● **EXERCISE DETAILS**:
Please report how many lines below contain "blob", writing nothing except the number.

● **MATERIAL SUPPLIED**:
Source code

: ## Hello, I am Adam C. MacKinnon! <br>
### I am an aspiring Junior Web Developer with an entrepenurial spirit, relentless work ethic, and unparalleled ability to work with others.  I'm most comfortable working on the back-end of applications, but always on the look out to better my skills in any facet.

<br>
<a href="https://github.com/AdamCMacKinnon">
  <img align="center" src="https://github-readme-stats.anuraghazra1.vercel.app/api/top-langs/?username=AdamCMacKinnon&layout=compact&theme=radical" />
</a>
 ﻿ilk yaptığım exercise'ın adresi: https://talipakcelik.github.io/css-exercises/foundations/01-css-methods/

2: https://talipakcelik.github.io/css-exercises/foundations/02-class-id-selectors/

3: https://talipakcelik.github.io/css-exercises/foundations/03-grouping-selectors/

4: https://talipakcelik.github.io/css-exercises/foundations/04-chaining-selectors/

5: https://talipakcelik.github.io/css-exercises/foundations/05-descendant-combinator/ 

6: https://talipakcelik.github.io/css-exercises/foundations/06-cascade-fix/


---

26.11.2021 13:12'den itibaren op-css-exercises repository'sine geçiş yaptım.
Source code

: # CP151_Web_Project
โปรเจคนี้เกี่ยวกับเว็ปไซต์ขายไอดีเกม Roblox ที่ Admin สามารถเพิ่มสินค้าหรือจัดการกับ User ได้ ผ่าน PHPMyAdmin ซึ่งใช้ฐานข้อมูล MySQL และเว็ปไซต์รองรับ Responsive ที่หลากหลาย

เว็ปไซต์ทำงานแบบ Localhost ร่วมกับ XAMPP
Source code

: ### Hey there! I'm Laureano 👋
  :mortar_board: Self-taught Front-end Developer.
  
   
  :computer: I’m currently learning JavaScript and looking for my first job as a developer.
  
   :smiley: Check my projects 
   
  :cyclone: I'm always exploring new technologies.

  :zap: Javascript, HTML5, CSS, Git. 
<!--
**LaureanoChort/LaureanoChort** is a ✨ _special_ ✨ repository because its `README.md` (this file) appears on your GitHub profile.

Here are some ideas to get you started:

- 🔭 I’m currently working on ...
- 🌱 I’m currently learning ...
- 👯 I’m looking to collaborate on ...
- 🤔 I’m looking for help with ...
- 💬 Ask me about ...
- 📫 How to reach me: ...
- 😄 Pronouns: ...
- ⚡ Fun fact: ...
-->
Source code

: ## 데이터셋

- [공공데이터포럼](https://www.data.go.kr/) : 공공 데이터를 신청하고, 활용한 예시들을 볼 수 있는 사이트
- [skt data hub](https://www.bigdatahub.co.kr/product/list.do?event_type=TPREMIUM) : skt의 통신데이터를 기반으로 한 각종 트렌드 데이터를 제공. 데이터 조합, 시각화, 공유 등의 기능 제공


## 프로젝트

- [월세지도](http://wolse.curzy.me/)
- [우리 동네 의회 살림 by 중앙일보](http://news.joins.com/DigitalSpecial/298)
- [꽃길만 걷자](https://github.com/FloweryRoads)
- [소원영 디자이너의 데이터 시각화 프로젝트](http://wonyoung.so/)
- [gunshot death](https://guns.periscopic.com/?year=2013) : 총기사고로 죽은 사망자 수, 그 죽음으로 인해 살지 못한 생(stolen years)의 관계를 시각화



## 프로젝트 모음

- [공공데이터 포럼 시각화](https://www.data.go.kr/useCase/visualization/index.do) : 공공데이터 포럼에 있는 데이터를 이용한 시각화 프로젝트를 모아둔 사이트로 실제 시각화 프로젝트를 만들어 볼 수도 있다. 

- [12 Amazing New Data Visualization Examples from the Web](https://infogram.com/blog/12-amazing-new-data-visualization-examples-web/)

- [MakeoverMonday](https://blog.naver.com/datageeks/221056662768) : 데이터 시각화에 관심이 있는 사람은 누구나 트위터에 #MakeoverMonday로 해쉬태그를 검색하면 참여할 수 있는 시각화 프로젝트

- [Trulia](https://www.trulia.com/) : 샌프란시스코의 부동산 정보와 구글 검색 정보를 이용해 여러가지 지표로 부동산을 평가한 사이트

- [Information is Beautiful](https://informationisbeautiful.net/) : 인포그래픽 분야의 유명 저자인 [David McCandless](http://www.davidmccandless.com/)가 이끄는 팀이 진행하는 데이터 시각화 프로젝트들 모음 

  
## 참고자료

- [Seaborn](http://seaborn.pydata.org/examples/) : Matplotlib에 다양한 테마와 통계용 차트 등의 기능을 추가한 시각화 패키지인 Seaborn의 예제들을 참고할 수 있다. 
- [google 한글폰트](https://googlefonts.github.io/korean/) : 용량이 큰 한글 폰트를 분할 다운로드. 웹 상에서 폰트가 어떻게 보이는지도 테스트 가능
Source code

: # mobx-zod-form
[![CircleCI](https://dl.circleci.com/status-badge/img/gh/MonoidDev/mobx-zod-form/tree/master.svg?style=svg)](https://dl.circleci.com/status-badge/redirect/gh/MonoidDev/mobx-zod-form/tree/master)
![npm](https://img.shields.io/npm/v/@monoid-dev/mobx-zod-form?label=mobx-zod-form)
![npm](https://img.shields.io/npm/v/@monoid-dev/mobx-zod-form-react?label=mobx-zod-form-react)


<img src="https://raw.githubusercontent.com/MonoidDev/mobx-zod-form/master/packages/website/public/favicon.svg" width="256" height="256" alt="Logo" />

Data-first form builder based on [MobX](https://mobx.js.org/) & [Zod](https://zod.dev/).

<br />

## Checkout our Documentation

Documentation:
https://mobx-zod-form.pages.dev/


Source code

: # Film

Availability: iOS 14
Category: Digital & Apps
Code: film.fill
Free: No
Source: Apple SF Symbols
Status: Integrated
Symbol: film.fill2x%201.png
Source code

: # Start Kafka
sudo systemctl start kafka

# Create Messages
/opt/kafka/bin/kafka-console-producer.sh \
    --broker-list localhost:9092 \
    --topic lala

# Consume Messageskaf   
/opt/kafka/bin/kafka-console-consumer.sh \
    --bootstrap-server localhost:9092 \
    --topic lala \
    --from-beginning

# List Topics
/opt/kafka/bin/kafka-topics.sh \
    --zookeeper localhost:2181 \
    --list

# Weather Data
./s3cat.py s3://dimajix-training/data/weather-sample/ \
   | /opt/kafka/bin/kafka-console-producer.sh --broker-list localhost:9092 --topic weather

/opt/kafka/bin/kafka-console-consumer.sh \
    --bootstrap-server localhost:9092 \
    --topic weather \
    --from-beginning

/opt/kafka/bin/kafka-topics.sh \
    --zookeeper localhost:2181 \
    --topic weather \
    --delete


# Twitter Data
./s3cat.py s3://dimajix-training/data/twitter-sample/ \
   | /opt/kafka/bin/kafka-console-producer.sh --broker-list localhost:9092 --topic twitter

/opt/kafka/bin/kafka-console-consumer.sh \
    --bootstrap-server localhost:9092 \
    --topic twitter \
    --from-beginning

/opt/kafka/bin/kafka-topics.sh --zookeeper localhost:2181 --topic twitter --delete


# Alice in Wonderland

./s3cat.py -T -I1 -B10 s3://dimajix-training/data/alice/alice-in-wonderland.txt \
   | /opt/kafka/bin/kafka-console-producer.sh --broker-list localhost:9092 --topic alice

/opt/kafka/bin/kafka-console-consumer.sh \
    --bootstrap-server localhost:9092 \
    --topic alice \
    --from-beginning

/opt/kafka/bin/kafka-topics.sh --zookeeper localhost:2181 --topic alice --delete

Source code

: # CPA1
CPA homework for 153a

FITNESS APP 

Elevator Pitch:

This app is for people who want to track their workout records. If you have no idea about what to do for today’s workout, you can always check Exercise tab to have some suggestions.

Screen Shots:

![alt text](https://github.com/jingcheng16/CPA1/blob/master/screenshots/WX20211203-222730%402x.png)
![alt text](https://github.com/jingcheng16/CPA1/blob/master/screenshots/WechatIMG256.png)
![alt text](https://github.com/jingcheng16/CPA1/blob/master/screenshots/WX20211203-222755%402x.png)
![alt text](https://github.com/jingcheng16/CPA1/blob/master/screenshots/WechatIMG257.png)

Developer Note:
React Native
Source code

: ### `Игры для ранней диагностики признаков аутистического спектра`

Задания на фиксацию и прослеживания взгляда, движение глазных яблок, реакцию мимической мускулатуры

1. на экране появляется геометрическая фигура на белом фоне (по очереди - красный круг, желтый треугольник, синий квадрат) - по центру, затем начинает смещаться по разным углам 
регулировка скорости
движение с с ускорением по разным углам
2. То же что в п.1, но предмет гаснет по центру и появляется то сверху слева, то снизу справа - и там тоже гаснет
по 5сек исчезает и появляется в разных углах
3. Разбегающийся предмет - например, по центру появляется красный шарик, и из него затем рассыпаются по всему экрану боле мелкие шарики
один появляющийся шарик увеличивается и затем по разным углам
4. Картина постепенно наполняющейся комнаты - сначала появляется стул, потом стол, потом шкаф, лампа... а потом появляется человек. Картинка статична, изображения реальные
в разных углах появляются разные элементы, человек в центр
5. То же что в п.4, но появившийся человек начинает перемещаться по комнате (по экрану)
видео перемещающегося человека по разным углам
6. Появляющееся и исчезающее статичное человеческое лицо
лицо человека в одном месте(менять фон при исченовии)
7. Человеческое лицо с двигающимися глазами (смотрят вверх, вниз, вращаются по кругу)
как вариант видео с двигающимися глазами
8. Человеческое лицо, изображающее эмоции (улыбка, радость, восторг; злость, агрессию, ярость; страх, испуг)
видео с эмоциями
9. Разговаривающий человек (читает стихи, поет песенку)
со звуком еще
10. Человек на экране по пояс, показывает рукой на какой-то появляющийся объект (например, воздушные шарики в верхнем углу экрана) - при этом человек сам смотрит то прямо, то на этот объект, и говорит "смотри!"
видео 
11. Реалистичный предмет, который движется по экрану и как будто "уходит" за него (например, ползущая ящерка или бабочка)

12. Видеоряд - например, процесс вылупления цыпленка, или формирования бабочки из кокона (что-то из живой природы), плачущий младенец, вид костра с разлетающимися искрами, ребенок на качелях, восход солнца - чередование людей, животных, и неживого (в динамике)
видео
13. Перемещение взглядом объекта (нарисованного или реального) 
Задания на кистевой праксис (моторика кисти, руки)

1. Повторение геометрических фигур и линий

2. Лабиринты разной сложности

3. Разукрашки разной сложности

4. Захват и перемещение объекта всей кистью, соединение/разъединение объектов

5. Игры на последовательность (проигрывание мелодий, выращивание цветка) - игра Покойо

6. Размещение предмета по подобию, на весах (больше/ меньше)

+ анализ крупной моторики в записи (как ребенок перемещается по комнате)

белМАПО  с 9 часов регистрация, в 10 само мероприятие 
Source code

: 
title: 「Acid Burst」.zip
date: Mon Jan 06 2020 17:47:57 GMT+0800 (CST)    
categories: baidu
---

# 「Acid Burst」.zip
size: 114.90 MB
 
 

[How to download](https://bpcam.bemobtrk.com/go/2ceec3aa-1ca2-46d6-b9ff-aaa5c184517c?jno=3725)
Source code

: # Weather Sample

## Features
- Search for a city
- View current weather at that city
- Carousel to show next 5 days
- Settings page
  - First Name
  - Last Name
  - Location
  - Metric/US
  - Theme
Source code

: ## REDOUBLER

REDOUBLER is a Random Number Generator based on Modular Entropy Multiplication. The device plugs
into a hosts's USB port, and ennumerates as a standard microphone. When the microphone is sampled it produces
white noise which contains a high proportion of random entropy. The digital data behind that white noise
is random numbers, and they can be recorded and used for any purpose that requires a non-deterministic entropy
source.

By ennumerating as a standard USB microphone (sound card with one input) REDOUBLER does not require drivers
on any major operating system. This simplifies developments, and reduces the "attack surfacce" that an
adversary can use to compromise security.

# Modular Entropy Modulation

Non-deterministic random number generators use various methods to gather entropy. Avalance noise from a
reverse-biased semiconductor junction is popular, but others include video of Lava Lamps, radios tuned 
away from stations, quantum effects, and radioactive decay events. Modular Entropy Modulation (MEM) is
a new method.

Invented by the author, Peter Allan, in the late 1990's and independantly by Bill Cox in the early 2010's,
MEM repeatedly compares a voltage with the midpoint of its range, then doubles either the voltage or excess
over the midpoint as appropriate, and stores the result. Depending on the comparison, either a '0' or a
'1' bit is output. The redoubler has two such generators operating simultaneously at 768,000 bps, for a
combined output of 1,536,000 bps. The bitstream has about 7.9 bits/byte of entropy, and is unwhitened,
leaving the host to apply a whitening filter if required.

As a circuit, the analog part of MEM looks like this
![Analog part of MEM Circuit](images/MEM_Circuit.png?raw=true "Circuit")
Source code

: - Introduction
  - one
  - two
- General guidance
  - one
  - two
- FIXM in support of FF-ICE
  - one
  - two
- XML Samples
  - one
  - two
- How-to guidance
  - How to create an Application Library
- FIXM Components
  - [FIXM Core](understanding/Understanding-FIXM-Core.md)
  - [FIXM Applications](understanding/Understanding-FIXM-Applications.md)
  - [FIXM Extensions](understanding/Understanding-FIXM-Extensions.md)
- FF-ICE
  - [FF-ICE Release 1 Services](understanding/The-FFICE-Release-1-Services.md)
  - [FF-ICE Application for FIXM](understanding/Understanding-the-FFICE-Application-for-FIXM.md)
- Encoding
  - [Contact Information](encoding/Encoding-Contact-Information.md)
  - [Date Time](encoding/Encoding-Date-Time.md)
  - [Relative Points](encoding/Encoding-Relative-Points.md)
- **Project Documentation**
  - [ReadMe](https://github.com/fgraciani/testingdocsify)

● **SOLUTION**:
4